This article is aimed to give a background in other reconstruction methodologies used for similar problems, specifically in High Energy Physics, in Sect. 2. In Sect. 3, an introduction to the Electromagnetic Calorimeter (ECAL) of LHCb is given. Section 4 provides an extensive detail of the Graph Clustering implementation. Finally, in Sect. 5 a review of the performance of the algorithm is given, followed by a discussion and conclusions.

2 Background

Calorimeter data reconstruction can be understood as a clustering problem, as it aims to group the energy deposits from particles following a set of rules. Classical unsupervised clustering algorithms use extensive recursive functions to create clusters according to metrics related to distance or density [5]. Despite the cluster concept, the calorimeter data reconstruction strategy for LHCb has not much in common with classical clustering algorithms, due to the strong physics and execution time requirements.

Focusing on the field of calorimetry in High Energy Physics, the Cellular Automaton has been a benchmark solution for many years [6]. LHCb has been using this strategy for Runs 1 and 2. In 2004 an approach using spanning trees was proposed, using this flexible data structures to exploit the neighbourhood definitions in general calorimeter data [7], but it does not consider the cluster separation needed in LHCb. Graph data structures started to appear in the field with increasing popularity of deep learning in the form of a neural model based on graphs [8]. Several approaches have used these graph neural networks on layered calorimeters [9, 10] showing promising results on clustering energy deposits in consecutive calorimeter layers. However, the LHCb calorimeter geometry is bi-dimensional. Within this context, other approaches have also used graph neural networks [11] and convolutional neural networks [12, 13] with similar conditions as ECAL in LHCb. That said, the inference of some deep learning models is still not mature enough to be incorporated in the LHCb software framework.
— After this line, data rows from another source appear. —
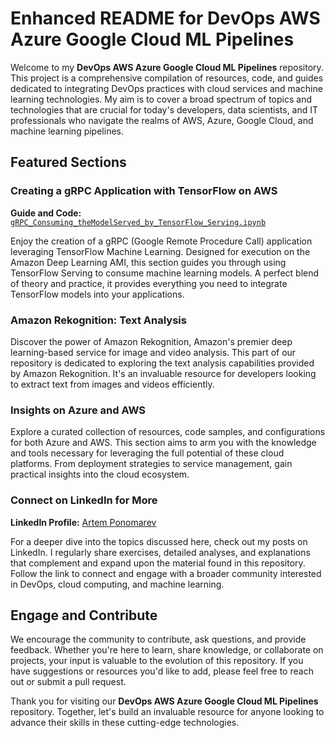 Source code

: # Enhanced README for DevOps AWS Azure Google Cloud ML Pipelines

Welcome to my **DevOps AWS Azure Google Cloud ML Pipelines** repository. This project is a comprehensive compilation of resources, code, and guides dedicated to integrating DevOps practices with cloud services and machine learning technologies. My aim is to cover a broad spectrum of topics and technologies that are crucial for today's developers, data scientists, and IT professionals who navigate the realms of AWS, Azure, Google Cloud, and machine learning pipelines.

## Featured Sections

### Creating a gRPC Application with TensorFlow on AWS

**Guide and Code:** [`gRPC_Consuming_theModelServed_by_TensorFlow_Serving.ipynb`](https://github.com/artemponomarevjetski/artemp-portfolio-complete-ml-ops-pipeline/blob/main/gRPC_Consuming_theModelServed_by_TensorFlow_Serving..ipynb)

Enjoy the creation of a gRPC (Google Remote Procedure Call) application leveraging TensorFlow Machine Learning. Designed for execution on the Amazon Deep Learning AMI, this section guides you through using TensorFlow Serving to consume machine learning models. A perfect blend of theory and practice, it provides everything you need to integrate TensorFlow models into your applications.

### Amazon Rekognition: Text Analysis

Discover the power of Amazon Rekognition, Amazon's premier deep learning-based service for image and video analysis. This part of our repository is dedicated to exploring the text analysis capabilities provided by Amazon Rekognition. It's an invaluable resource for developers looking to extract text from images and videos efficiently.

### Insights on Azure and AWS

Explore a curated collection of resources, code samples, and configurations for both Azure and AWS. This section aims to arm you with the knowledge and tools necessary for leveraging the full potential of these cloud platforms. From deployment strategies to service management, gain practical insights into the cloud ecosystem.

### Connect on LinkedIn for More

**LinkedIn Profile:** [Artem Ponomarev](https://www.linkedin.com/in/artemponomarevpolycephalicturingmachinethatneverhalts/)

For a deeper dive into the topics discussed here, check out my posts on LinkedIn. I regularly share exercises, detailed analyses, and explanations that complement and expand upon the material found in this repository. Follow the link to connect and engage with a broader community interested in DevOps, cloud computing, and machine learning.

## Engage and Contribute

We encourage the community to contribute, ask questions, and provide feedback. Whether you're here to learn, share knowledge, or collaborate on projects, your input is valuable to the evolution of this repository. If you have suggestions or resources you'd like to add, please feel free to reach out or submit a pull request.

Thank you for visiting our **DevOps AWS Azure Google Cloud ML Pipelines** repository. Together, let's build an invaluable resource for anyone looking to advance their skills in these cutting-edge technologies.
Graph structures have demonstrated to be suited for calorimeter data. Hence, the Graph Clustering algorithm stores the calorimeter digits into graphs and makes use of its flexible neighbourhood properties to define the clusters. Moreover, it follows the same reconstruction principles from the Cellular Automaton strategy, which has proved to give a good performance in terms of reconstruction efficiency.

3 Detail of the electromagnetic calorimeter

The LHCb experiment has a subset of eight dedicated detectors to acquire data from the particles generated in the LHC collisions. The electromagnetic calorimeter is one of them. Its main purpose is the identification of electrons and photons, and the measurement of their energies and positions [14]. The ECAL has a rectangular shape of \(7.8\times 6.3\) \(\textrm{m}^2\) and is placed perpendicular to the accelerator beam pipe. The energy measurement area is segmented into individual square-shaped modules. Each module is made from lead absorber plates interspaced with scintillator tiles as active material. The general structure is segmented in three different rectangular shaped regions, as can be seen in Fig. 1.

Fig. 1
figure 1

The electromagnetic calorimeter 3d view from behind the detector towards the interaction point [14]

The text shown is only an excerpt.